Nigeria’s Defence Minister Resigns Amid Escalating Insecurity: A Nation at the Crossroads

By: Juba Global News Network
Abuja, Nigeria – December 10, 2025
In a move that’s left the country reeling, Nigeria’s Minister of Defence, Mohammed Badaru Abubakar, stepped down on December 6, 2025, officially citing “personal health grounds.” The brief, almost abrupt statement from the Presidential Villa came at a time when Nigeria’s decades-long struggle with banditry, insurgency, and rampant crime seems to be at its lowest ebb.

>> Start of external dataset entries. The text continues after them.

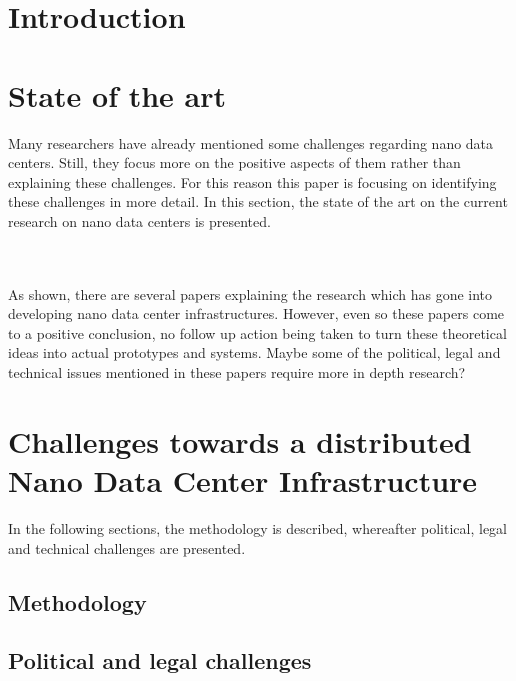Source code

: 
\section{Introduction}


\section{State of the art}
\label{StateOfTheArt}
Many researchers have already mentioned some challenges regarding nano data centers. Still, they focus more on the positive aspects of them rather than explaining these challenges. For this reason this paper is focusing on identifying these challenges in more detail. In this section, the state of the art on the current research on nano data centers is presented. 



\\ \\
As shown, there are several papers explaining the research which has gone into developing nano data center infrastructures. However, even so these papers come to a positive conclusion, no follow up action being taken to turn these theoretical ideas into actual prototypes and systems. Maybe some of the political, legal and technical issues mentioned in these papers require more in depth research?

\section{Challenges towards a distributed Nano Data Center Infrastructure}
\label{sec:challenges}
In the following sections, the methodology is described, whereafter political, legal and technical challenges are presented.

\subsection{Methodology}



\subsection{Political and legal challenges}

More than 12,000 lives have been lost already in 2025, and over 3.8 million people are displaced, which is just staggering. President Bola Ahmed Tinubu, expressing “deep regret,” accepted Badaru’s resignation and immediately handed the Defence portfolio to his Chief of Staff, Rt. Hon. Femi Gbajabiamila, in an acting capacity—at least until a permanent replacement can be found. Still, not many people in Abuja, and certainly not in the violence-ravaged villages across the northwest and north-central regions, buy the health excuse. People close to the State House and the military brass, who spoke on condition of anonymity, paint a picture of a minister overwhelmed by non-stop criticism, endless power struggles, and just the enormous scale of Nigeria’s security meltdown—one so bad that huge swathes of the country feel practically abandoned by government.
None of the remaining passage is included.